Ingredients
- 2 Cups Sliced Strawberries
- 1/2 Cup & 2 Tablespoons Sugar
- 2 ½ Cups Flour
- 1 Tablespoon Baking Powder
- ½ Teaspoon Salt
- ½ Cup Unsalted Butter
- ¾ Cup Buttermilk
- 1 Egg
- Course Sparkling Sugar
- 1 Cup Heavy Cream
- 1 Teaspoon Vanilla Extract
Instructions
- Preheat the oven to 425 degrees.
- To make the biscuits, whisk together 2 ½ cups all-purpose flour, ¼ cup sugar, 1 tablespoon baking powder and ½ teaspoon salt.
- Grate ½ cup of butter into a bowl and freeze for 5 minutes. While the butter is freezing, mix together the buttermilk and 1 egg together in a separate bowl.
- Remove the butter from the freezer and pour it into the flour mixture. Add the buttermilk and egg mix and mix with your hands until combined. Don’t overmix!

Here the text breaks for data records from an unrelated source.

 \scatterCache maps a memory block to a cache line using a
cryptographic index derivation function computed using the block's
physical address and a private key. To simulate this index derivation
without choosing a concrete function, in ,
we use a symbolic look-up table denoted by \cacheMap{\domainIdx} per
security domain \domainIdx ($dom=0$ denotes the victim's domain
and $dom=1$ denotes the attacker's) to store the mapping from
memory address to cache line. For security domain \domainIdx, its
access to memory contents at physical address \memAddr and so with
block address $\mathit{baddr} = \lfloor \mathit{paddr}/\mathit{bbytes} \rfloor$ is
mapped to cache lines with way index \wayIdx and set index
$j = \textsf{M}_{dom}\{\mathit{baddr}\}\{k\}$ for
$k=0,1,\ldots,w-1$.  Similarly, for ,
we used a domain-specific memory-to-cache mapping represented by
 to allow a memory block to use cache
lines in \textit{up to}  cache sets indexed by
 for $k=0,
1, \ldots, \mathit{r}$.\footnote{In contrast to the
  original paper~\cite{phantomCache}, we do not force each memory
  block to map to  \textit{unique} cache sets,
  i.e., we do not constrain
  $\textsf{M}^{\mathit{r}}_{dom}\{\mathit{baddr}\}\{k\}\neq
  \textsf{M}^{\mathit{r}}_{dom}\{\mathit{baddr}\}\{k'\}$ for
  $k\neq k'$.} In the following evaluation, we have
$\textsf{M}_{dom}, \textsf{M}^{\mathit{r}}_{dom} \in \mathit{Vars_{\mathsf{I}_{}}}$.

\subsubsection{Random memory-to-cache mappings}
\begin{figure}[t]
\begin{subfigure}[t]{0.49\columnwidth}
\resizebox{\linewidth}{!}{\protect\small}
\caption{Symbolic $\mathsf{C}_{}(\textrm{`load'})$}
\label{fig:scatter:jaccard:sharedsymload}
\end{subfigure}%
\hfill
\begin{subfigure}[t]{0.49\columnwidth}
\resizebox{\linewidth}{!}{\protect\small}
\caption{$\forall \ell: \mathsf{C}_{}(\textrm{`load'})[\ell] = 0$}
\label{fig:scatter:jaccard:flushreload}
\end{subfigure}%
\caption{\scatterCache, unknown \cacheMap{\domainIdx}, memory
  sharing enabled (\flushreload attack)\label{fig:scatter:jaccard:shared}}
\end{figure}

- Pour the dough onto a floured surface and pat it out to 1-inch thick. Fold it into thirds and pat it to 1-inch thick again.
- Next, cut out the biscuits with a round cookie cutter and place on a greased baking sheet. Sprinkle with sparkling sugar and bake for 13 minutes or until golden brown.
- While the biscuits are baking, mix 2 cups sliced strawberries and 2 tablespoons sugar and allow them to sit until they become slightly soft.
- For the cream, mix together heavy cream, ¼ cup sugar and 1 teaspoon vanilla extract in an electric mixer on low speed for 2 minutes and increase the speed until peaks form (or you can cheat and buy Cool-Whip!).
- Sandwich the strawberries and cream between two biscuits and top with another dollop of cream and more strawberries.